**Task to complete:**
Each line of the records that holds "seruator" should be shown in full.

**Material for this exercise:**

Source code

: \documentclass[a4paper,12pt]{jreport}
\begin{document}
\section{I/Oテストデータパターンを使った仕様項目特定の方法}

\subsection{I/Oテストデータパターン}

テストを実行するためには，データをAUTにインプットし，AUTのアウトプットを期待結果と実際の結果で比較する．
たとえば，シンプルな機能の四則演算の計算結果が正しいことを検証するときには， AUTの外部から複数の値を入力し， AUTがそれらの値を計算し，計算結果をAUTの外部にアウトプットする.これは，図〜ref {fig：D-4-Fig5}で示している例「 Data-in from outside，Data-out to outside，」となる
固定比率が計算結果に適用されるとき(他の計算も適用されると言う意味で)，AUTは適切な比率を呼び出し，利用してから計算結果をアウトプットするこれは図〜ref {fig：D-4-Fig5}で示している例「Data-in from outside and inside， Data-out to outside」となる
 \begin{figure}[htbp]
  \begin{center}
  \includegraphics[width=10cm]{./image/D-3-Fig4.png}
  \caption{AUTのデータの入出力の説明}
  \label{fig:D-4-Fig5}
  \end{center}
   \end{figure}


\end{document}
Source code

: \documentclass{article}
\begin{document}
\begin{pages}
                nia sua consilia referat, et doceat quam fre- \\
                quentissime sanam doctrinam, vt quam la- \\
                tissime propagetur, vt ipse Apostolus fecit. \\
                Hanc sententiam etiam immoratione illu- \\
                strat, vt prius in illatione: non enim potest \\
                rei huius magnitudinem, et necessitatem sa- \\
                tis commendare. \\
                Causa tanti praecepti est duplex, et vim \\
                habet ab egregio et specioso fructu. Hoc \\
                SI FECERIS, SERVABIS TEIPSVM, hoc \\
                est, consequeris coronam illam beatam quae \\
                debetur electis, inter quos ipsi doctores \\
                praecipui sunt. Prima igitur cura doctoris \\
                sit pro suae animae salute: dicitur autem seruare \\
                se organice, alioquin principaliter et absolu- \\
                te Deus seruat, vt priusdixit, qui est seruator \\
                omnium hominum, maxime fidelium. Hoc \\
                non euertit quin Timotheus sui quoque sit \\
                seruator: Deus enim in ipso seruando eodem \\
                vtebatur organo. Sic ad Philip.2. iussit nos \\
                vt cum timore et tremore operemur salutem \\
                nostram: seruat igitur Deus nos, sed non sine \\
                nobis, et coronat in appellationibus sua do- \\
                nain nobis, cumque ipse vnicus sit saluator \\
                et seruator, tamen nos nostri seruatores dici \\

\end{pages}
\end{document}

**Response to the exercise:**
                te Deus seruat, vt priusdixit, qui est seruator \\
                seruator: Deus enim in ipso seruando eodem \\
                et seruator, tamen nos nostri seruatores dici \\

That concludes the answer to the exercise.